Crawling out from under the toilet brush cover in the Hardware Cafe bathroom is a silverfish. I don’t know what else to call them. ‘Silverfish’ is a word as familiarly alien to me as the arthropod it names, because I never uttered the word, my elementary school friends did. They would tell me of the silverfish infesting their bathrooms. I never had silverfish in my bathroom. I had earwigs. Silverfish always inhabited some other domestic universe. And the word itself seems lifted from a lexicon undefinably different from my own, like how those who say “wash” and “warsh” and “roof” and “ruf” are different. Silverfish are troubling to me because to name them I have to be someone else. In other words for me they reanimate the trouble with all words, with the way language eviscerates.

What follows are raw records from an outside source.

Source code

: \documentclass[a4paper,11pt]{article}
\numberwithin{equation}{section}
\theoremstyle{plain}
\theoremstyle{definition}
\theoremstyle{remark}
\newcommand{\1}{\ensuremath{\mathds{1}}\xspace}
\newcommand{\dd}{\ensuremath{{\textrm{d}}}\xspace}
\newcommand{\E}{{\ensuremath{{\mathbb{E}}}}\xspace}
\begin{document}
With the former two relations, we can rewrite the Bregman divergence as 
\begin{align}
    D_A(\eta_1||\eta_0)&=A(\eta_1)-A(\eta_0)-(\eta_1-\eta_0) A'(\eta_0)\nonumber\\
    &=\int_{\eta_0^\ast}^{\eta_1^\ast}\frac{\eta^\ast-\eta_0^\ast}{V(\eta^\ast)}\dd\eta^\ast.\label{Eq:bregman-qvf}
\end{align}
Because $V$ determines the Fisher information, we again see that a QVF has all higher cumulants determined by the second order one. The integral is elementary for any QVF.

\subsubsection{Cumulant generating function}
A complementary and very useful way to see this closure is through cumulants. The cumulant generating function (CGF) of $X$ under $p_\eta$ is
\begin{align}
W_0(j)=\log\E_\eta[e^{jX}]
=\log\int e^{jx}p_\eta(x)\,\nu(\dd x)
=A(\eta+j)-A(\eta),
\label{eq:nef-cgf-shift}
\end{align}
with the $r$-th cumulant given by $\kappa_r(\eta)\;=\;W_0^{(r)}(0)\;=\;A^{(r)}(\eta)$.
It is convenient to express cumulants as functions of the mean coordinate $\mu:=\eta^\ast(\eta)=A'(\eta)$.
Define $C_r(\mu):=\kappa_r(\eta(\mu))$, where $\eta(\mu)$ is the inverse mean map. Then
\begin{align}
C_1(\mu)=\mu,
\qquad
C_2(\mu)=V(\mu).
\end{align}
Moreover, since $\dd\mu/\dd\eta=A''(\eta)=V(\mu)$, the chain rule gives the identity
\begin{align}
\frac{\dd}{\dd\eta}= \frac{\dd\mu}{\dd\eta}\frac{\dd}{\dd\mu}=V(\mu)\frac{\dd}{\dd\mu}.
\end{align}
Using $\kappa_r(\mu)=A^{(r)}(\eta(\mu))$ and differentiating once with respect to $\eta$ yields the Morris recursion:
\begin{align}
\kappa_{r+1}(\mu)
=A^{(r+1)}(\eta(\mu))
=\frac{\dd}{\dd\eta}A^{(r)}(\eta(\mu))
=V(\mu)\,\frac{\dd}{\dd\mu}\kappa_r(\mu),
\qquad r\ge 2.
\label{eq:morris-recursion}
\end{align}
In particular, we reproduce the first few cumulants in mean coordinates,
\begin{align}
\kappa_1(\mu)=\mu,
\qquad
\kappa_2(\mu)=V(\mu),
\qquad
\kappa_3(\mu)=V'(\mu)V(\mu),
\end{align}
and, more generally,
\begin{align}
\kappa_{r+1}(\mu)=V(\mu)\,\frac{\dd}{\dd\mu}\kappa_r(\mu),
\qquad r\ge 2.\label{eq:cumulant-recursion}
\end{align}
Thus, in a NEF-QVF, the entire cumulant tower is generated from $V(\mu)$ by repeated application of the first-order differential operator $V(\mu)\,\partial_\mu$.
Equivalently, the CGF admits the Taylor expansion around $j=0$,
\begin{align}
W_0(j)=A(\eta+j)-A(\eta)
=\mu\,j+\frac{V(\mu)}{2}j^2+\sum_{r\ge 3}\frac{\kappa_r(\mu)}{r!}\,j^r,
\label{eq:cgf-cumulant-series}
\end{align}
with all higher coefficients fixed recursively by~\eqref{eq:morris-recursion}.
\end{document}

What do silverfish do? Their elongated, water-droplet shaped partitioned exoskeletons look threateningly sleek. They seem to move without legs, and bend easily from head to tail. Insects and spiders might make one fear being bitten, stung, or crawled upon. The threat of a silverfish is not annoyance or pain, but rather undetectable violation. It could slip like a liquid into any orifice, even your ear. And once inside, who knows what it is that they want? They’re threatening because purposeless; they would mindlessly wander about inside the brain, the intestine, under the skin, until eventually they completely by accident run across something vital. This is not out of malice or biological need (they do not feed on you like ticks and mosquitos). Their evil is sheer ignorance, of an alien encountering an alien, not just ignorant of any harm, but ignorant even that anyone is there.
To the degree that our dealings with others are determined by forces outside our awareness, we are silverfish. It might be said that when we are most ourselves, we are silverfish. There are those things we can’t help, and then there are those things we don’t even know we do, that only others recognize. This is an especially strange line of thought to follow in a cafe because the knowledge of what another is unaware of might only come with intimacy, and even then it’s unclear. One notices all sorts of things about people, but their consciousnesses are lost to anyone else. And it’s not as if we carry around a catalog of what we’re aware of. One does not check off a little box that acknowledges that one is aware of X, Y, or Z. Awareness is not continuous, but momentary.
The silverfish has moved three inches, and now remains completely motionless on the floor, seeming almost to hide in the shadow the sink casts. I leave it like this and flush the toilet using the end of a PVC pipe labeled “push here.”